One of the most difficult things about having a concussion is that unless you’re in the club and have had your cranial computer go haywire, it’s not something that’s easily understood. Questionable Bonus: You usually “look normal.“
It’s not like a broken leg, where people see that it must be serious, and they sign the cast as a sign of support. And a broken bone is also common enough that friends and family are familiar with your experience. Well, seeing as I’ve become something of a reluctant expert in this field — four diagnosed brain injuries, likely six in total — I thought I may as well seize this teachable moment and make something good out of it all.
Trying to think and interact with people these days is kind of like trying to concentrate with a head full of squirrels and bees.
Let’s start with the bees.
Imagine that you are standing near a bee hive, close enough to hear and nearly feel the vibration of all those tiny wings. The buzzing is a low hum — not enough to drown out anything, but enough to be distracting. So you have to work extra hard to concentrate on what you’re doing, because that low hum is taking up some of your brain bandwidth. It’s tiring, and you have to work at it, but you can mostly function around it.
The squirrels are a different story.
I quite like squirrels, but not in my head. These pesky cerebellum rodents usually turn up when I’m talking. One of the areas hardest hit in my brain (pun probably intended) is my language centre, so often I say or type one word when I mean another that sort of sounds the same or has a distantly similar meaning. (For example, pictures when I mean worksheets.)
As a result of this ding to the word bank, if I get interrupted when speaking, it’s like I suddenly have squirrels ricocheting off the inside of my skull.

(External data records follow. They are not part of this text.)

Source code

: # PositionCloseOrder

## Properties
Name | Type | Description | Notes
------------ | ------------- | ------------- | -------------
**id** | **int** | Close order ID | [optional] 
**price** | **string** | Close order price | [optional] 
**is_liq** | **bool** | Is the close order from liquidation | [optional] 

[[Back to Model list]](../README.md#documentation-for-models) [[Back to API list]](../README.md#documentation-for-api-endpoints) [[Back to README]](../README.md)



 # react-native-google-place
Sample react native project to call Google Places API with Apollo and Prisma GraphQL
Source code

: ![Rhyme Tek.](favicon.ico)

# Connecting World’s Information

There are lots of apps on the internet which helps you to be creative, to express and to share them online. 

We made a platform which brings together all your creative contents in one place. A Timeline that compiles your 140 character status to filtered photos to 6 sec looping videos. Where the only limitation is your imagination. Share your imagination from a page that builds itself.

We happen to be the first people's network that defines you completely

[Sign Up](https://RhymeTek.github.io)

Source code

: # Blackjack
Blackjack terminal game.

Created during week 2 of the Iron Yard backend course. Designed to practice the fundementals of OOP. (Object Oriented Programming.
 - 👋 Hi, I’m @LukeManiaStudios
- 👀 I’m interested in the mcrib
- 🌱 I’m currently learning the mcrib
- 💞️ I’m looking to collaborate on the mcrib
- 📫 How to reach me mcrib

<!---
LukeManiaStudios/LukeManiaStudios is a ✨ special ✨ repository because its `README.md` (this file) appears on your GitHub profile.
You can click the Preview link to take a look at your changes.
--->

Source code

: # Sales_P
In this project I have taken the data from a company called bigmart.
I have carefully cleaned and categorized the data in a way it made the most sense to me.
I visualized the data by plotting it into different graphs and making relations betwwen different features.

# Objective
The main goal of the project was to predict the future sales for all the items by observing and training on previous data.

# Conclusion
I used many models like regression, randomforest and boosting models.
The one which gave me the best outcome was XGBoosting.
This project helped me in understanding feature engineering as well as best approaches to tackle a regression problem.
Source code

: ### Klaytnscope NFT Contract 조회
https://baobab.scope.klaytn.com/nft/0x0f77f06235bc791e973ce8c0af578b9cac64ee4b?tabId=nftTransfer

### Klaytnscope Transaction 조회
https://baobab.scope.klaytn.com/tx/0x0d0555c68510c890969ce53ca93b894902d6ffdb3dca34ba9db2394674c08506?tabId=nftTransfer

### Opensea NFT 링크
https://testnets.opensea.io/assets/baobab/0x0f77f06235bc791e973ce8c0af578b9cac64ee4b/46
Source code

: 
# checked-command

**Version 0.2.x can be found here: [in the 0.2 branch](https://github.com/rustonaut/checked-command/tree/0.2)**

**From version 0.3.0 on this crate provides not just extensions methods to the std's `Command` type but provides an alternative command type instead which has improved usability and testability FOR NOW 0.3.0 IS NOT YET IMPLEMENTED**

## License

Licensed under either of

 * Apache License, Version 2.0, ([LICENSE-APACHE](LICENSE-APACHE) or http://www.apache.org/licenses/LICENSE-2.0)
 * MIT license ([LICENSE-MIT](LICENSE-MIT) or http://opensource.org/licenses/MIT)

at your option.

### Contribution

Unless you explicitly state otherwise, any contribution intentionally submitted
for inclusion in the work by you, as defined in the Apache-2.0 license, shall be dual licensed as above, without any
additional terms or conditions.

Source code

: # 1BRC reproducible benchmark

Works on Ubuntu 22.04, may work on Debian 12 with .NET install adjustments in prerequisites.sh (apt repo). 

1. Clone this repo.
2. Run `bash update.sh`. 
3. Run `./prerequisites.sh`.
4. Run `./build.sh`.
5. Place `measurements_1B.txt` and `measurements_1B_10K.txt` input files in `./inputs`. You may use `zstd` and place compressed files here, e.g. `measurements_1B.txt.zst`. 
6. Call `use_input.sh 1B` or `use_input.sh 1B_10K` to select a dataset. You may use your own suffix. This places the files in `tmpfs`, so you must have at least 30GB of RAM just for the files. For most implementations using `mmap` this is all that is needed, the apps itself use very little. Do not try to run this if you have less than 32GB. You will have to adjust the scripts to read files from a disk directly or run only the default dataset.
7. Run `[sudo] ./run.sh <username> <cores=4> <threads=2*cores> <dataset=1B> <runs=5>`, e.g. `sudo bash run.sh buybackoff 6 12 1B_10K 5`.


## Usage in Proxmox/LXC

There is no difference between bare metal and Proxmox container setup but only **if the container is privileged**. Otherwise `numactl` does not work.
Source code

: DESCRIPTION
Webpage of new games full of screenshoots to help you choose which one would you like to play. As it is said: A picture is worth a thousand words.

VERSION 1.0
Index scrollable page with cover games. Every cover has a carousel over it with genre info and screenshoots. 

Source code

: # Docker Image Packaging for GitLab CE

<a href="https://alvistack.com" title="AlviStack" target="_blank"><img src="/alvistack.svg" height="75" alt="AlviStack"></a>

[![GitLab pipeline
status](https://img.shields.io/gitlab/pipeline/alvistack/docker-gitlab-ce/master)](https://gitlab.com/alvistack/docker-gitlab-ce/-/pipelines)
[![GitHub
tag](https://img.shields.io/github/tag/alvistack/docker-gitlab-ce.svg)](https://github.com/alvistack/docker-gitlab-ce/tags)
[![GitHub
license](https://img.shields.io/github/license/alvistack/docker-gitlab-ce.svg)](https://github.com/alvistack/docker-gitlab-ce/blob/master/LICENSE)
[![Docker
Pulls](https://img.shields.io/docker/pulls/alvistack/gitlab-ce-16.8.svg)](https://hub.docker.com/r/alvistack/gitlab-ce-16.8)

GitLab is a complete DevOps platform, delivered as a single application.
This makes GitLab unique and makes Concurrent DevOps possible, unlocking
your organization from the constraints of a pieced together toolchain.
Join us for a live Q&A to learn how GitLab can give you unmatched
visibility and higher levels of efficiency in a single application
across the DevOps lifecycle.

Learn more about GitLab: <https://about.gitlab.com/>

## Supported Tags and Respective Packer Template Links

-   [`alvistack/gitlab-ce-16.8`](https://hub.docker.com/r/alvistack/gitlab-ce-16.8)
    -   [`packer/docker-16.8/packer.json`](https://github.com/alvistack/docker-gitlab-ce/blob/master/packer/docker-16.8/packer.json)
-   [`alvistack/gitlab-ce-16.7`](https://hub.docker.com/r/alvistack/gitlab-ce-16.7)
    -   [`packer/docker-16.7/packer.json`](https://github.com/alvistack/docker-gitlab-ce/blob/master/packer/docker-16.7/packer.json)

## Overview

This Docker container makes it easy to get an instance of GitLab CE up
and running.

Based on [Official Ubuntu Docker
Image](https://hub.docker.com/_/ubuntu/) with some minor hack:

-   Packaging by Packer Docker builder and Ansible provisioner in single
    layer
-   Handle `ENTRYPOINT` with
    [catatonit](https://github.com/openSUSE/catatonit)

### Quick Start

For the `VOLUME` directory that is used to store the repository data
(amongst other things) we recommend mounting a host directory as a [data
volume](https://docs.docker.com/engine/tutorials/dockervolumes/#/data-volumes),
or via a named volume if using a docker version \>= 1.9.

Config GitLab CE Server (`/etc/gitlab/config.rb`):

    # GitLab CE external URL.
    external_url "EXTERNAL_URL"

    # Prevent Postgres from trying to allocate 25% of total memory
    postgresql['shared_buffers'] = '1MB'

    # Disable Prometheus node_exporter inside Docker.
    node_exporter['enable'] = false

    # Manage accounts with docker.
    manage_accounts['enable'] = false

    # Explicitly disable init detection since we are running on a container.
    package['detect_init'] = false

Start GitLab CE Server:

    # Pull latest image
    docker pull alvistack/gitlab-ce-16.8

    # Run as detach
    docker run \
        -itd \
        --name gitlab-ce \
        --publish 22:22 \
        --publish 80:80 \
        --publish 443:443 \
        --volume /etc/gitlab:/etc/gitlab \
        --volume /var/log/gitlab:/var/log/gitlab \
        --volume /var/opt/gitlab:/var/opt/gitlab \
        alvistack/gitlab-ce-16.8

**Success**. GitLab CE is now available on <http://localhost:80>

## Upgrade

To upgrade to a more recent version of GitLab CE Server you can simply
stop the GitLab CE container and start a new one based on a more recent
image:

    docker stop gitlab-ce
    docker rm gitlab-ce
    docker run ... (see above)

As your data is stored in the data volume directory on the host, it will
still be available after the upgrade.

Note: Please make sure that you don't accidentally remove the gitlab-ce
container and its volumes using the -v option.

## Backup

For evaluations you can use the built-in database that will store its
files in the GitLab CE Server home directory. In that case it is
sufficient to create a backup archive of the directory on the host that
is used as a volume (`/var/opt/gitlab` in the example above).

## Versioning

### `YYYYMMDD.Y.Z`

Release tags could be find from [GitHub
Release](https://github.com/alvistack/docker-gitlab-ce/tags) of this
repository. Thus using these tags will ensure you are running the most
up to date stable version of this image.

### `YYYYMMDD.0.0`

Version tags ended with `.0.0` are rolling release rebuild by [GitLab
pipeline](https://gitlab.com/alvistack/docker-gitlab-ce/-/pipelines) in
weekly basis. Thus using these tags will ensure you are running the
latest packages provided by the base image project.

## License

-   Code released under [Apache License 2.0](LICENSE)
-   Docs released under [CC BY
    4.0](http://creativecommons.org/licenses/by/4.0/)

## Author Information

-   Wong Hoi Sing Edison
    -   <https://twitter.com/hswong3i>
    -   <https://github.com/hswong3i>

Red squirrels! Grey squirrels! Flying squirrels! And I stand there with absolutely no idea of what I was saying, or what I was going to say next. It happens each and every time someone breaks into my communication stream, and then I inevitably feel stupid and frustrated as I try to recover. Intellectually, I know it’s not my fault, but emotionally it’s a hard default to set.
There really isn’t a way to fix the squirrels. You can say “Please don’t interrupt me,” but that attempt at squirrel sedation usually sounds like a reprimand (especially if you’re also trying to talk over the bees), and some people’s communication styles just don’t work that way.
Healing from a concussion (mild traumatic brain injury) is exhausting. Each and every thing a human being does uses some form of brain activity. Taking a shower today knocked me on my butt and I had to sleep for two hours. (Write down each and every motion of your typical shower experience from deciding to take a shower until you are ready to walk out the door and you’ll see what I mean.)
For now, the squirrels and bees are settled down. I’m alone in a quiet room, and so my attention is focused solely on this screen and this keyboard. And it feels good to be writing — a balm for those moments when words pop out of my head like soap bubbles on thistles.